What you will do: A single figure is the whole answer: the number of lines in the entries that contain "effect".

Data supplied:
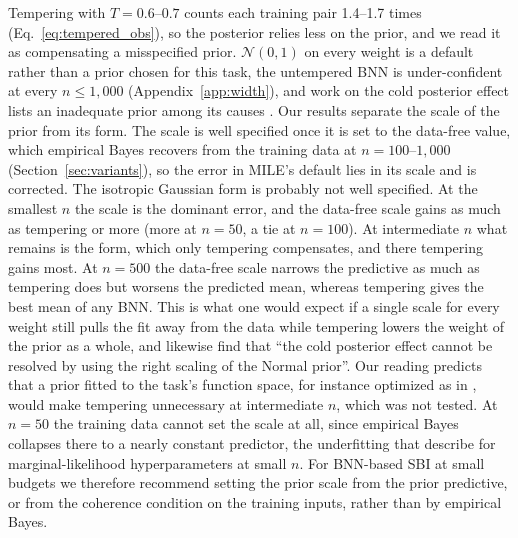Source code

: \documentclass[11pt]{article}
\begin{document}
\label{sec:disc_adjust}
Tempering with $T=0.6$--$0.7$ counts each training pair 1.4--1.7 times (Eq.~\eqref{eq:tempered_obs}), so the posterior
relies less on the prior, and we read it as compensating a misspecified prior. $\mathcal N(0,1)$ on every weight is a
default rather than a prior chosen for this task, the untempered BNN is under-confident at every $n\le1{,}000$
(Appendix~\ref{app:width}), and work on the cold posterior effect lists an inadequate prior among its causes
\citep{wenzel2020cold,fortuin2022priors}. Our results separate the scale of the prior from its form. The scale is well
specified once it is set to the data-free value, which empirical Bayes recovers from the training data at
$n=100$--$1{,}000$ (Section~\ref{sec:variants}), so the error in MILE's default lies in its scale and is corrected. The
isotropic Gaussian form is probably not well specified. At the smallest $n$ the scale is the dominant error, and the
data-free scale gains as much as tempering or more (more at $n=50$, a tie at $n=100$). At intermediate $n$ what remains
is the form, which only tempering compensates, and there tempering gains most. At $n=500$ the data-free scale narrows
the predictive as much as tempering does but worsens the predicted mean, whereas tempering gives the best mean of any
BNN. This is what one would expect if a single scale for every weight still pulls the fit away from the data while
tempering lowers the weight of the prior as a whole, and \citet{wenzel2020cold} likewise find that ``the cold posterior
effect cannot be resolved by using the right scaling of the Normal prior''. Our reading predicts that a prior fitted to
the task's function space, for instance optimized as in \citet{delaunoy2024lowbudget}, would make tempering unnecessary
at intermediate $n$, which was not tested. At $n=50$ the training data cannot set the scale at all, since empirical
Bayes collapses there to a nearly constant predictor, the underfitting that \citet{lotfi2022bayesian} describe for
marginal-likelihood hyperparameters at small $n$. For BNN-based SBI at small budgets we therefore recommend setting the
prior scale from the prior predictive, or from the coherence condition on the training inputs, rather than by empirical
Bayes.
\end{document}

Response to this exercise: 2